The writer, James A. Fussell, talks in candid first person Technicolor about his experiences growing up with Tourette Syndrome. While this disorder didn’t keep him from becoming an accomplished journalist for the Kansas City Star, it was by no means a walk in the park for him either. His tics were severe, at times completely debilitating.
A lovely summary was written up in Good Reads
When Jeff Matovic burst into the office of Dr. Robert Maciunas, he had very few options left. Matovic had suffered for years from Tourette Syndrome, his full-body spasms and outbursts getting progressively worse, to the point that he saw suicide as a viable option. Drugs, physical therapy, prayer—nothing was working. But Dr. Maciunas was a pioneer in deep brain stimulation (DBS), a new therapy that had worked to correct other brain disorders. Could it fix Matovic’s Tourette’s? All Matovic had to do was convince Dr. Maciunas that he was a perfect candidate for the procedure. That, and have several electrical leads—a “brain pacemaker”—implanted into his skull.

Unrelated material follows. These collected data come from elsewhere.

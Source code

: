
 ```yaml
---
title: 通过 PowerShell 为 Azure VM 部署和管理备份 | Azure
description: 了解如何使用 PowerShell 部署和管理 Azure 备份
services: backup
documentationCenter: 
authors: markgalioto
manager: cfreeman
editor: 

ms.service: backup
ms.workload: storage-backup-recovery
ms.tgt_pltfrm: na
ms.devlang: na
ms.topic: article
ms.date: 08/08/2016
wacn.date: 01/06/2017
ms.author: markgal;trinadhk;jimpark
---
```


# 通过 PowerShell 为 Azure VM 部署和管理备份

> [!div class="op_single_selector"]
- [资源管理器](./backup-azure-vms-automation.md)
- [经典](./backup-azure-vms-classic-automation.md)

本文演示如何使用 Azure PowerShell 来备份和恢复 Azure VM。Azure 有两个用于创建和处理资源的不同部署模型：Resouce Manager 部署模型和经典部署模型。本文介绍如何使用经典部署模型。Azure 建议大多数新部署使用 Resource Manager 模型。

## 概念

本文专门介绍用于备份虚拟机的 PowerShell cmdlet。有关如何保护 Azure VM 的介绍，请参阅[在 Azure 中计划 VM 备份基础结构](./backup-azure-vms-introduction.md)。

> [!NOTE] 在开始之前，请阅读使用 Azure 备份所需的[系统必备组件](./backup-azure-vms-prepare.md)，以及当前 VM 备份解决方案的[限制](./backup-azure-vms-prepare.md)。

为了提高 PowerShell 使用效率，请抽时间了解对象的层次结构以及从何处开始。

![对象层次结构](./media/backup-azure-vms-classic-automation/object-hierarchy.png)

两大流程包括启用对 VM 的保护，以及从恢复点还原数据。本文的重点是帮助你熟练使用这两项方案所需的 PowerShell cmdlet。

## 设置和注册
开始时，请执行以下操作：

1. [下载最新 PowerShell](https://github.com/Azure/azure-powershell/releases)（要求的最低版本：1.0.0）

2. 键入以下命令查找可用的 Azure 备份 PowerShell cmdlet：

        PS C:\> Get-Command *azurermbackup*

Author Jim Fussell is uniquely qualified to tell Matovic’s story—he suffers from Tourette Syndrome as well. Fussell’s job as a feature writer for the Kansas City Star brought him in contact with Oprah Winfrey, who first told him about Jeff Matovic, the “Miracle Man.” As Fussell learned about Matovic’s remarkable journey, he vowed to seek him out. This is their story.

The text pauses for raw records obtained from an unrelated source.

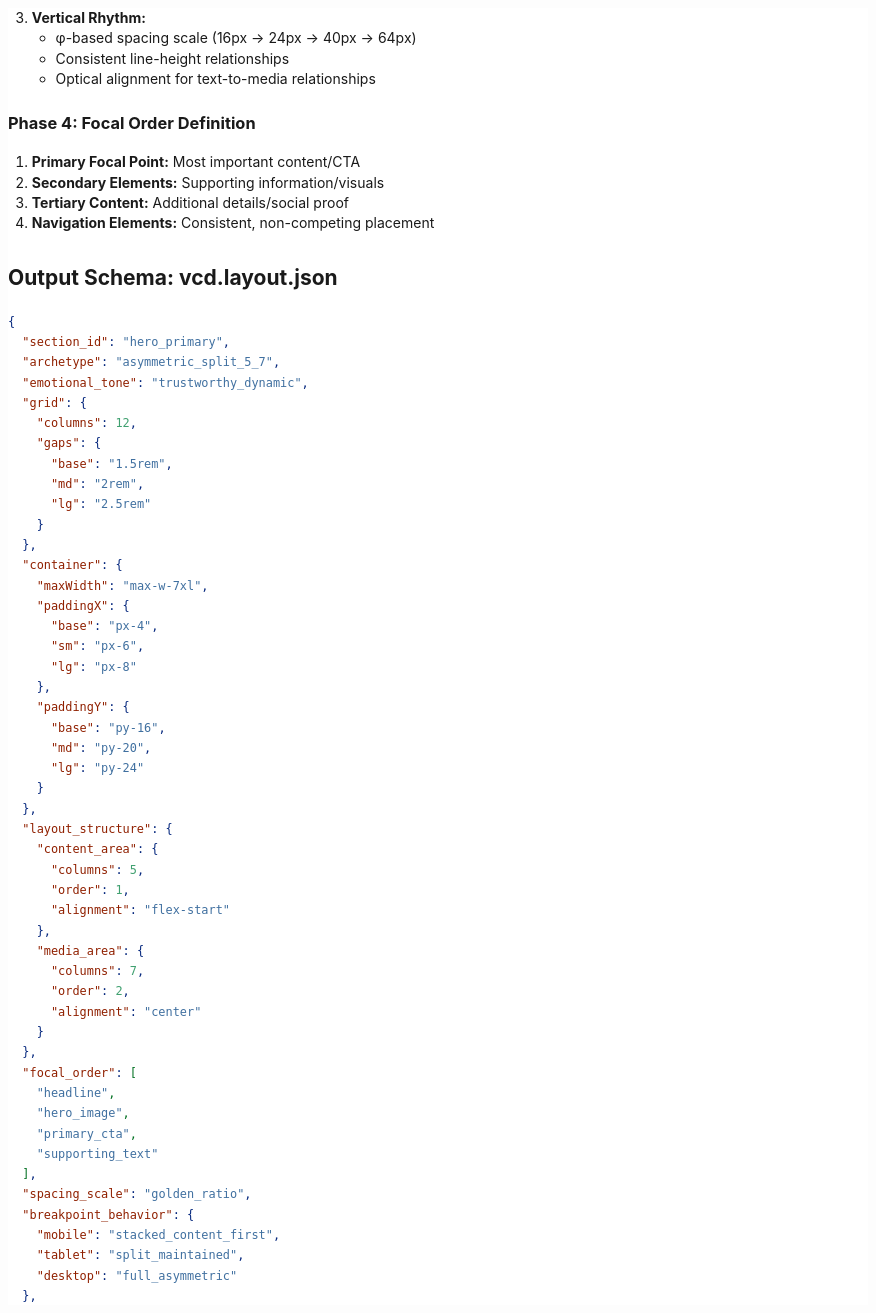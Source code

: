 3. **Vertical Rhythm:**
   - φ-based spacing scale (16px → 24px → 40px → 64px)
   - Consistent line-height relationships
   - Optical alignment for text-to-media relationships

### Phase 4: Focal Order Definition
1. **Primary Focal Point:** Most important content/CTA
2. **Secondary Elements:** Supporting information/visuals
3. **Tertiary Content:** Additional details/social proof
4. **Navigation Elements:** Consistent, non-competing placement

## Output Schema: vcd.layout.json

```json
{
  "section_id": "hero_primary",
  "archetype": "asymmetric_split_5_7",
  "emotional_tone": "trustworthy_dynamic",
  "grid": {
    "columns": 12,
    "gaps": {
      "base": "1.5rem",
      "md": "2rem",
      "lg": "2.5rem"
    }
  },
  "container": {
    "maxWidth": "max-w-7xl",
    "paddingX": {
      "base": "px-4",
      "sm": "px-6", 
      "lg": "px-8"
    },
    "paddingY": {
      "base": "py-16",
      "md": "py-20",
      "lg": "py-24"
    }
  },
  "layout_structure": {
    "content_area": {
      "columns": 5,
      "order": 1,
      "alignment": "flex-start"
    },
    "media_area": {
      "columns": 7,
      "order": 2,
      "alignment": "center"
    }
  },
  "focal_order": [
    "headline", 
    "hero_image", 
    "primary_cta", 
    "supporting_text"
  ],
  "spacing_scale": "golden_ratio",
  "breakpoint_behavior": {
    "mobile": "stacked_content_first",
    "tablet": "split_maintained", 
    "desktop": "full_asymmetric"
  },
```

As the mother of a child with mild Tourettes, where it borders on “medium” when he is stressed or just dealing with the normal ups and downs of this nutty disorder, I have very strong opinions about this fascinating memoir:
1. If you are new to the world of Tourette Syndrome, this is not the book for you. Talk about “deep brain stimulation” and tics so strong that the author spent thousands of dollars on pillows, mattresses and deep massage tissue machines to curb the excruciating pain of his tics will FREAK YOU OUT.

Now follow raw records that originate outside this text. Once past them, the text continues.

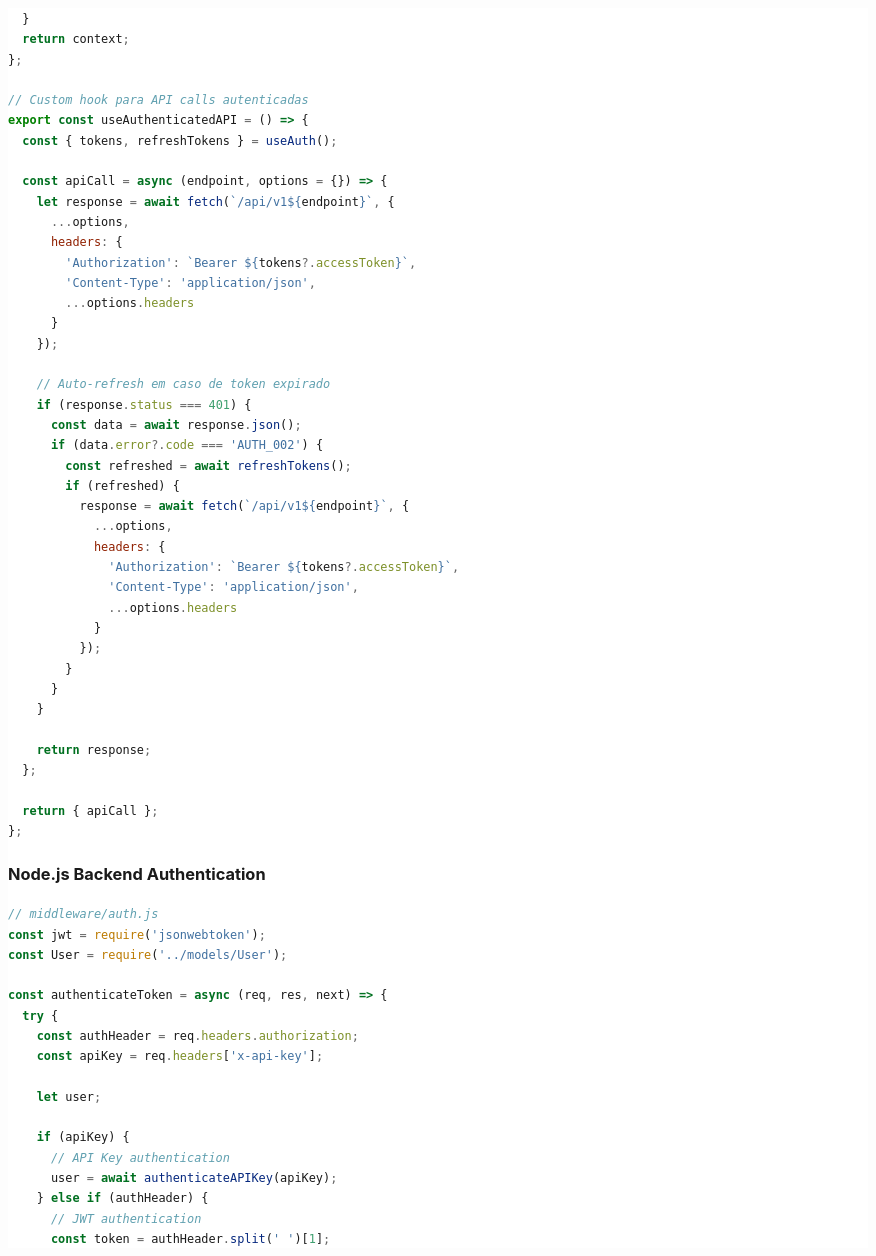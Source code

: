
 ```javascript
  }
  return context;
};

// Custom hook para API calls autenticadas
export const useAuthenticatedAPI = () => {
  const { tokens, refreshTokens } = useAuth();

  const apiCall = async (endpoint, options = {}) => {
    let response = await fetch(`/api/v1${endpoint}`, {
      ...options,
      headers: {
        'Authorization': `Bearer ${tokens?.accessToken}`,
        'Content-Type': 'application/json',
        ...options.headers
      }
    });

    // Auto-refresh em caso de token expirado
    if (response.status === 401) {
      const data = await response.json();
      if (data.error?.code === 'AUTH_002') {
        const refreshed = await refreshTokens();
        if (refreshed) {
          response = await fetch(`/api/v1${endpoint}`, {
            ...options,
            headers: {
              'Authorization': `Bearer ${tokens?.accessToken}`,
              'Content-Type': 'application/json',
              ...options.headers
            }
          });
        }
      }
    }

    return response;
  };

  return { apiCall };
};
```

### Node.js Backend Authentication

```javascript
// middleware/auth.js
const jwt = require('jsonwebtoken');
const User = require('../models/User');

const authenticateToken = async (req, res, next) => {
  try {
    const authHeader = req.headers.authorization;
    const apiKey = req.headers['x-api-key'];

    let user;

    if (apiKey) {
      // API Key authentication
      user = await authenticateAPIKey(apiKey);
    } else if (authHeader) {
      // JWT authentication
      const token = authHeader.split(' ')[1];
```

Fussell’s story was nothing but real, and I by no means am trying to take away from his journey. But I also know that not every child with this disorder fares so poorly. More do just fine flying under the radar. And even if they don’t fly under the radar (like my son – sometimes his tics are obvious) they don’t necessarily suffer, either. I’m concerned for some new moms and dads that this book would take you to the place of “big scary diagnosis my life is over” and I wouldn’t recommend it.
2. If you are a writer, or you’re an avid reader of real life stories that hold back nothing, you will not be disappointed. For me, having been on this T.S. journey for several years now, I was able to read his book from an objective place of “Hmmm, wow, he writes so vividly. I really felt he was a friend by the end. He is brave and open and fearless with his words. ” I really enjoyed the alternating chapters between his viewpoint and Matovic’s. It was written with style and eloquence. I left the book grateful for the time I spent reading it.
In closing, while it isn’t easy to read about someone’s struggles, I was left with inspiration. God forbid my baby should ever require deep brain stimulation, but thank God also that there is an alternative to help his suffering should he require it. Fussell waves a shining lantern of light on courage vs. fear. His illumination was not unappreciated in an often dark and scary hike down Non-Neurotypical Highway.
As I always say in this blog, all is not lost with a scary diagnosis. Do not live in panic or “What If” mode. Pick and choose your support systems, what you will read and not read based on your emotional state, and know that there is always a second chance.
Most importantly, hold onto hope. Fussell’s book is a strong example of just that.